Макс, а для всех прочих Максимилиан фон Брандесгерт, человек долга и рыцарской чести, я его заметил и выделил для себя лишь потому, что в Каталаундском турнире он и Стефэн героически берегли мою спину, когда я проломил оборону противника, в то время как другие, которые должны были это делать, спешно хватали богатую добычу, за которую могут получить выкуп. Я это уже говорил своим, но люблю такое повторять, потому что человека замечаешь по его поступкам, хотя он вовсе и не собирался кому-то понравиться.
Потом, год или больше спустя, я пожаловал его титулом виконта и дал в пользование земли виконства Эльбеф, еще и посматривал с интересом, не станет ли отвлекаться на богатое хозяйство, однако он даже не обратил внимания ни на титул, ни на земли. Потом за успешные действия в Гандерсгейме он стал бароном, а в придачу получил целое королевство, правда, там королевства — город и пара деревень, и наконец он был пожалован титулом графа Стоунширского, однако военное дело к тому времени захватило его настолько, что он лишь вежливо поблагодарил за высокую оценку и тут же забыл как о титуле, так и о подаренных землях.
Сотники, завидев меня, начали вскакивать на ноги. Я взял Макса за локоть, он вздрогнул и остановился.
— Ох, это вы, ваше высочество…
— Чего убежал из замка? — спросил я. — Тебе там глазки строили даже больше, чем мне.
— Неправда, — возразил он горячо.
— Ага, замечаешь, — сказал я обвиняюще, — так чего убежал?.. Ладно-ладно, не объясняй, я же сам смылся, мне ли не понять?.. Всем вольно, можете перевести дух, но это недолго, я забираю вашего свирепого командира ненадолго.
Один сотник, немолодой бывалый солдат, решился подшутить:
— Вы уж подержите его подольше, ваше высочество, а то он всех нас замучает!
— Тяжело в ученье, — сказал я бодро, — легко в бою!.. Макс, пойдем к тебе, посмотрим карту, расскажешь, какие сложности в походе и личной жизни.
— Сложности? — переспросил он с недоумением. — Мы же не конница, какие у нас могут быть сложности?
Я расхохотался, как и положено, грубо и по-солдатски, прошел с ним в его шатер, совсем не графский, даже не шатер, а простая палатка, внутри тоже грубо сколоченный стол и одна-единственная лавка, которые будут оставлены здесь, как только войско выступит завтра утром в поход.
Вообще-то Макс не хотел даже его брать с собой, но я убедил, что хотя солдатам и приятнее, когда граф спит с ними у костра, но для командующего иногда нужно уединяться с командирами частей для обсуждения секретных операций.

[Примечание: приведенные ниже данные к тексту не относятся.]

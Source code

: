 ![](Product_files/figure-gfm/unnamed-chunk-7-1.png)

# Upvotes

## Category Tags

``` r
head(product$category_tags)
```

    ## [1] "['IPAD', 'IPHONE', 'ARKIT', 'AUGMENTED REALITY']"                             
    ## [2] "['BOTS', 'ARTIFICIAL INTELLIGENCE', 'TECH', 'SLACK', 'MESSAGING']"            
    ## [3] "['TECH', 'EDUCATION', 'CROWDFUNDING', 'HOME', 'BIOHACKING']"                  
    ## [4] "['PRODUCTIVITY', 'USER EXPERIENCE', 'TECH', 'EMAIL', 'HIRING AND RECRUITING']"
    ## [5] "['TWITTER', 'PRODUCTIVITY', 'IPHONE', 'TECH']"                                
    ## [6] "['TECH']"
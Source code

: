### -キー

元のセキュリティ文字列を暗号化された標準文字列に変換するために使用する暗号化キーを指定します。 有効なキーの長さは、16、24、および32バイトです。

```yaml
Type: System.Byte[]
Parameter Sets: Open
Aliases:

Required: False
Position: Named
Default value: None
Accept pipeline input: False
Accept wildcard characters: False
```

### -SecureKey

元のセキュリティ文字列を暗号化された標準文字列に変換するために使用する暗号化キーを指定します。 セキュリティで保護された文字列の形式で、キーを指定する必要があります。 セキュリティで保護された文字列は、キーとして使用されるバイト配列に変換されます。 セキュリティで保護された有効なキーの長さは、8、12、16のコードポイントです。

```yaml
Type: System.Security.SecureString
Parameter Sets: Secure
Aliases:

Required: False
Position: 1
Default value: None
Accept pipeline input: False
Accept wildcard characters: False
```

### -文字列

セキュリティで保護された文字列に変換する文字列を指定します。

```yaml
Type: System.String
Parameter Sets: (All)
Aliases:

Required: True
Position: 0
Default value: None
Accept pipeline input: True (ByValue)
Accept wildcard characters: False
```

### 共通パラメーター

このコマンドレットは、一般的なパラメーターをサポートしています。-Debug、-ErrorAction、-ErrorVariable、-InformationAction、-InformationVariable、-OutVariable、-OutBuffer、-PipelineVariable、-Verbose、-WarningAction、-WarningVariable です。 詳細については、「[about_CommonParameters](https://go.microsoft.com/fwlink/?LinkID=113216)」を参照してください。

С картами у Макса порядок идеальный, как и вообще во всем, перфекционист, можно сказать, и на все есть ответ. А самое главное, его армия двигается быстрее всех пеших армий в мире, что обычно и бывает залогом блистательных побед.
— Сколько у тебя больных? — спросил я. — Кто ими занимается?
— Все в обозе, — ответил он четко. — Всего четыре телеги под лазарет. Во время форсированного марша с пятого дня начинаю слабых подвозить в повозках. С седьмого дня бывают заполнены уже тридцать подвод…
— А с десятого приходится останавливаться на отдых всем, — кончил я. — У тебя прекрасные показатели!
— Это не предел, — заверил он горячо, — я тут кое-что придумал еще… Изложу на бумаге в рисунках. С вашего разрешения покажу, чтобы вы решили…
— Макс, — сказал я с чувством, — ты просто военный гений. Действуй, ударная мощь твоей армии понадобится для торжества демократии и тоталитарного гуманизма либеральных ценностей, ибо мир таков, слабых не уважают!
Если я порой и говорю мудро, ну я весь такой, то насчет слабых он понял прекрасно, как вообще только эту истину понимает пока что. условно цивилизованный мир.
— Ваше высочество…
— И еще, — сказал я, — Гомер, великий бард исполинских войн, даже самых могучих и неустрашимых героев выводит в бой только прекрасно обученными и вооруженными. Когда непобедимый Ахилл потерял доспехи, то он отсиживался на корабле, не решаясь сойти на берег, пока ему их мерзкие боги не выковали доспехи, которые не пробить никаким оружием!
Он проговорил неуверенно:
— Что-то слышал…
— Законы того времени, — напомнил я, — карали тех, кто бросит свой щит, а не меч или копье! Это значит, больше нужно думать о том, как избежать гибели, чем о том, как погубить врага.
Он проговорил растерянно:
— Но как же… славная гибель… ярость схватки… безумная отвага…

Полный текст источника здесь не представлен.